What follows is a set of records; restate each one word for word and drop the pictures.

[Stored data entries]
◇ ◇ ◇ ◇ ◇
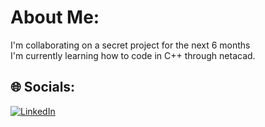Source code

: # About Me:
I'm collaborating on a secret project for the next 6 months <br>
I'm currently learning how to code in C++ through netacad.


## 🌐 Socials:
[![LinkedIn](https://img.shields.io/badge/LinkedIn-%230077B5.svg?logo=linkedin&logoColor=white)](https://www.linkedin.com/in/rezaar-osman-6a4369220/)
◇ ◇ ◇ ◇ ◇
:: Written reply ::
Source code

: # About Me:
I'm collaborating on a secret project for the next 6 months <br>
I'm currently learning how to code in C++ through netacad.


## 🌐 Socials:
[![LinkedIn](https://img.shields.io/badge/LinkedIn-%230077B5.svg?logo=linkedin&logoColor=white)](https://www.linkedin.com/in/rezaar-osman-6a4369220/)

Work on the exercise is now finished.